-------- GIVEN DATA
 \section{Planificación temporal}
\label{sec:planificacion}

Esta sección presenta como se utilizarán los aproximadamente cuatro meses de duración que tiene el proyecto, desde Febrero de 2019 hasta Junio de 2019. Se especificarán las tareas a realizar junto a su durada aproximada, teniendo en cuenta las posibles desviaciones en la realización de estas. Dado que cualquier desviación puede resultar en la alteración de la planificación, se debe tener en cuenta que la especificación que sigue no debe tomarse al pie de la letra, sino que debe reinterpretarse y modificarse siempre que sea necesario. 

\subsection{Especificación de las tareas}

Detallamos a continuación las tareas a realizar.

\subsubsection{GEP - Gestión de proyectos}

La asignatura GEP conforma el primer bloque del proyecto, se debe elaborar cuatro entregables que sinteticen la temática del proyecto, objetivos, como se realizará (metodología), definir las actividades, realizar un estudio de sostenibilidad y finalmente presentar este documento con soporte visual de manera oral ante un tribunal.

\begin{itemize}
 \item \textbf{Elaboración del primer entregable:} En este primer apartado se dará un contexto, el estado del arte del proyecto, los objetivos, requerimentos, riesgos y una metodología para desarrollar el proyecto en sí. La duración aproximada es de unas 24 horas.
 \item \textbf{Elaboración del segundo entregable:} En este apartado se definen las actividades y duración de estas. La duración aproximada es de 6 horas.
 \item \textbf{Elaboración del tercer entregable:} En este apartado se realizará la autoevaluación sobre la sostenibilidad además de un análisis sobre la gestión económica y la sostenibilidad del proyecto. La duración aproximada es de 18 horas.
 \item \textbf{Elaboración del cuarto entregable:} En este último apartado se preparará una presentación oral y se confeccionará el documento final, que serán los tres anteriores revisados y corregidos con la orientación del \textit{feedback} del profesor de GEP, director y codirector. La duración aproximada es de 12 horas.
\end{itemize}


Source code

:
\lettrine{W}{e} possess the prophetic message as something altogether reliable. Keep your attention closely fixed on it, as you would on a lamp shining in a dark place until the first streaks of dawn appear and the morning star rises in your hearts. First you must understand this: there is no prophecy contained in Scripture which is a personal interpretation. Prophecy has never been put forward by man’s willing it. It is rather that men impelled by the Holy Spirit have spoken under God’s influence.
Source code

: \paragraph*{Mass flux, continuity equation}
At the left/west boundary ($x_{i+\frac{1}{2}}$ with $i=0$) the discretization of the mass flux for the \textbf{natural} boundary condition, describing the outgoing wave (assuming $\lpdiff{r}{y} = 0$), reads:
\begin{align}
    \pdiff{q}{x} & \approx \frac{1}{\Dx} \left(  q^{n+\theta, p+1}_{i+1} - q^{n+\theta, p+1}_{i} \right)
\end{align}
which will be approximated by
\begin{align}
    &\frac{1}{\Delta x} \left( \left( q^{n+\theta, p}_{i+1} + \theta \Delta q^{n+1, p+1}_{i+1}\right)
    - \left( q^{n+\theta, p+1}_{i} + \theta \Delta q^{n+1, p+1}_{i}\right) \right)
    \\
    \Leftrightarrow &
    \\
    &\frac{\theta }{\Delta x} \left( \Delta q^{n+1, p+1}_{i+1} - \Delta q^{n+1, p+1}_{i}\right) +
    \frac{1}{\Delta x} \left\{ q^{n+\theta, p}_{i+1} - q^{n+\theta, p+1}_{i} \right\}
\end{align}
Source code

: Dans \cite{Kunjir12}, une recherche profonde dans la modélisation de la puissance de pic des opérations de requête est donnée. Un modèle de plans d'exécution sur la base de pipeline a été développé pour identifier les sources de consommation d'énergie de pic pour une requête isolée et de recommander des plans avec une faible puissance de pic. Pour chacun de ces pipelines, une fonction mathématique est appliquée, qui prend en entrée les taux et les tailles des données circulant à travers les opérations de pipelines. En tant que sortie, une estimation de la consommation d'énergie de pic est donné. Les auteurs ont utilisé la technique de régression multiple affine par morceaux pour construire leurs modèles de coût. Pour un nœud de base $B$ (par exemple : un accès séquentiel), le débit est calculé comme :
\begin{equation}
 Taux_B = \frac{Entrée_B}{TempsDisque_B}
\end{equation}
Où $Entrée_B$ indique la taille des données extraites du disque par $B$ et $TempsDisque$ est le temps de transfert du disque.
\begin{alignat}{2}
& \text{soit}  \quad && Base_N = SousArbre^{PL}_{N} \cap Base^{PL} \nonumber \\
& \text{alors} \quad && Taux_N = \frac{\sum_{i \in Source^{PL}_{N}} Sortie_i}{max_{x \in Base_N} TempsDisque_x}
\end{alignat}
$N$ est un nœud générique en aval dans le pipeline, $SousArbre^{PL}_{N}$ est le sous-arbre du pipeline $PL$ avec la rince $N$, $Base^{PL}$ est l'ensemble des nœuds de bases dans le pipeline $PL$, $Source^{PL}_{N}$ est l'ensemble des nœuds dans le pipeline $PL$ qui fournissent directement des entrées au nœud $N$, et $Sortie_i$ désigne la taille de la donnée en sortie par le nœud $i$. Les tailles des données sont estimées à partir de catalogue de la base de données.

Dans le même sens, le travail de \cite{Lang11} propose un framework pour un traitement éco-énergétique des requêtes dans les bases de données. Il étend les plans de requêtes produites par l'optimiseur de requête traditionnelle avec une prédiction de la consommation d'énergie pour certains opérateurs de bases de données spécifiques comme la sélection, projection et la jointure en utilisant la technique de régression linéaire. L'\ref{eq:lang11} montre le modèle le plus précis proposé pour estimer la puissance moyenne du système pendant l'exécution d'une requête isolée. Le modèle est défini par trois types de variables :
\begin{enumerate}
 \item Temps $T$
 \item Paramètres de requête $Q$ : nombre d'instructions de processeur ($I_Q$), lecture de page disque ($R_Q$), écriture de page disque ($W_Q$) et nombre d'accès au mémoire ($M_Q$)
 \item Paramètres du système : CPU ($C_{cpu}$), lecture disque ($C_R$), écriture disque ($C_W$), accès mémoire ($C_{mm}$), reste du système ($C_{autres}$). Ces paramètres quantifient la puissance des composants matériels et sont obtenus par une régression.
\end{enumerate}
----------------
TASK INSTRUCTIONS: Repeat word for word the lines running from the line containing "par une régression." to the end of the entries above, inclusive.

RESPONSE AREA:
 \item Paramètres du système : CPU ($C_{cpu}$), lecture disque ($C_R$), écriture disque ($C_W$), accès mémoire ($C_{mm}$), reste du système ($C_{autres}$). Ces paramètres quantifient la puissance des composants matériels et sont obtenus par une régression.
\end{enumerate}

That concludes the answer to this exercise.